Wednesday, December 17, 2014

254. ILLEGAL Federal and State Governments for decades.

In GE13, the Gazette was used twice to publish frauds in results of the seats contested. 

 

 Although the law states that the electoral rolls, once gazetted, cannot be challenged, there’s nothing in the law that states that the gazette itself cannot be challenged. A gazette is not law but merely a government announcement. It cannot be the intention of the framers of the Federal Constitution and the intention of Parliament to allow the gazetting of tainted electoral rolls. This raises questions on the legitimacy of the Sabah Government since 1994 and the Federal Government since 2008.

 

Putrajaya, Court cannot be party to illegality

 | December 17, 2014

The public perception is that the Federal Government has been party to all sorts of illegalities.

COMMENT
Ahmad Zahid Hamidi_rci_300 Home Minister Ahmad Zahid Hamidi has announced the Terms of the Reference (TOR) for the two committees recommended by the Royal Commission of Inquiry (RCI) Report released recently in Kota Kinabalu and Putrajaya.
These TORs cannot be a repeat of the same modus operandi for the RCI where the Panel was asked to do its work with their hands tied behind their backs.
No matter what the latest TORs, the bottomline is that Putrajaya and/or the Court, in law, cannot be seen as party to any illegality.
The prognosis is not good.
Zahid himself courted controversy when he declared, just before the TORs were announced, that the Government and the National Registration Department (NRD), among others, were not directly or indirectly involved in the ICs in exchange for votes scam in Sabah.
The RCI Report does not say that.
Former UMS Vice Chancellor Professor Kamaruzaman Ampong, who was a member of the RCI Panel, did tell the media in Kota Kinabalu that the Panel never said the Government etc was not involved. He asked the media: “Can you point to even one sentence in the Report where we said that the Government was not involved?”
The Report makes it clear that in all probability, Projek IC – under whatever name, Mahathir or whatever – existed, presumably an ICs in exchange for votes scam.
Even if the Report did not venture the probability theory, official statistics show that there are 1.7 million foreigners in Sabah — there may be more — against 1.5 million locals. It’s anyone’s guess how many of these foreigners are holding blue ICs without citizenship, how many have been issued citizenship without just cause and excuse and how many of them are on the electoral rolls.
Bingkor Assemblyman Jeffrey Kitingan estimates that as many as a third of the nearly 900,000 voters on the electoral rolls in Sabah are “illegals”.
Activist Dr. Chong Eng Leong, who wrote Lest We Forget – Issues of Sovereignty in Sabah, estimates that at least 200,000 voters on the electoral rolls are “illegals”.

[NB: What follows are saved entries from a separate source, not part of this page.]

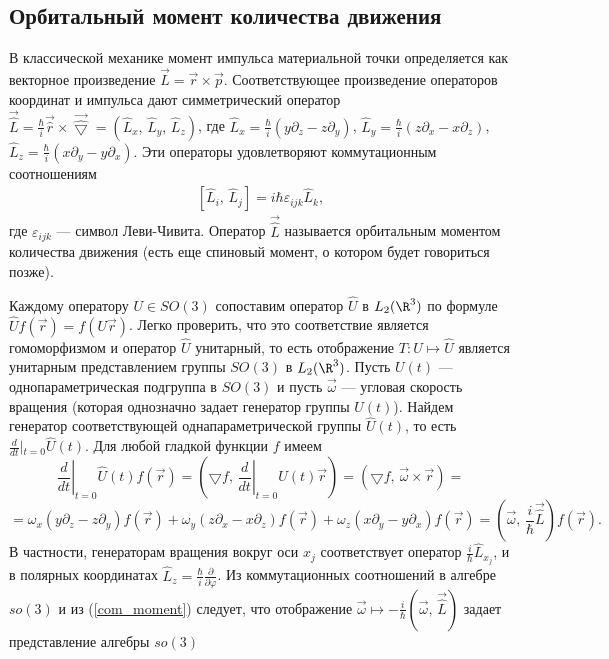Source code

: \documentclass[a4paper
]{article}
\begin{document}
\subsection{Орбитальный момент количества движения}
В классической механике момент импульса материальной точки определяется
как векторное произведение $\vec{L}=\vec{r}\times\vec{p}$. Соответствующее
произведение операторов координат и импульса дают симметрический
оператор $\vec{\hat{L}}=\frac{\hbar}{i}\vec{\hat{r}}\times \vec{\hat{
\bigtriangledown}}=(\hat L_x, \, \hat L_y, \, \hat L_z)$, где
$\hat L_x=\frac{\hbar}{i}(y\partial_z-z\partial_y)$, $\hat L_y=\frac{\hbar}
{i}(z\partial_x-x\partial_z)$, $\hat L_z=\frac{\hbar}{i}(x\partial_y-y
\partial_x)$. Эти операторы удовлетворяют коммутационным соотношениям
\begin{align}
\label{com_moment}
[\hat L_i, \, \hat L_j]=i\hbar\varepsilon_{ijk}\hat L_k,
\end{align}
где $\varepsilon_{ijk}$ --- символ Леви-Чивита. Оператор $\vec{\hat{L}}$
называется орбитальным моментом количества движения (есть еще
спиновый момент, о котором будет говориться позже). \par
Каждому оператору $U\in SO(3)$ сопоставим оператор $\hat{U}$ в $L_2(\R^3)$
по формуле $\hat Uf(\vec{r})=f(U\vec{r})$. Легко проверить, что это
соответствие является гомоморфизмом и оператор $\hat{U}$ унитарный, то
есть отображение $T:U\mapsto \hat{U}$ является унитарным представлением
группы $SO(3)$ в $L_2(\R^3)$. Пусть $U(t)$ --- однопараметрическая
подгруппа в $SO(3)$ и пусть $\vec{\omega}$ --- угловая скорость вращения
(которая однозначно задает генератор группы $U(t)$).
Найдем генератор соответствующей однапараметрической группы $\hat{U}(t)$,
то есть $\frac{d}{dt}\left|_{t=0}\right.\hat U(t)$. Для любой гладкой
функции $f$ имеем
$$\left.\frac{d}{dt}\right|_{t=0}\hat U(t)f(\vec{r})=\left(\bigtriangledown
f,\, \left.\frac{d}{dt}\right|_{t=0}U(t)\vec{r}\right)=\left(
\bigtriangledown f,\, \vec{\omega}\times\vec{r}\right)=$$
$$=\omega_x(y\partial_z-z\partial_y)f(\vec{r})+\omega_y(z\partial_x-
x\partial_z)f(\vec{r})+\omega_z(x\partial_y-y\partial_x)f(\vec{r})
=\left(\vec{\omega}, \, \frac{i}{\hbar}\vec{\hat{L}}\right)f(\vec{r}).$$
В частности, генераторам вращения вокруг оси $x_j$
соответствует оператор $\frac{i}{\hbar}\hat L_{x_j}$, и в полярных
координатах $\hat L_z=\frac{\hbar}{i}\frac{\partial}{\partial \varphi}$.
Из коммутационных соотношений в алгебре $so(3)$ и из (\ref{com_moment})
следует, что отображение $\vec{\omega}\mapsto -\frac{i}{\hbar}
(\vec{\omega}, \, \vec{\hat{L}})$ задает представление алгебры $so(3)$
\end{document}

Although the law states that the electoral rolls, once gazetted, cannot be challenged, there’s nothing in the law that states that the gazette itself cannot be challenged. A gazette is not law but merely a government announcement. It cannot be the intention of the framers of the Federal Constitution and the intention of Parliament to allow the gazetting of tainted electoral rolls. This raises questions on the legitimacy of the Sabah Government since 1994 and the Federal Government since 2008.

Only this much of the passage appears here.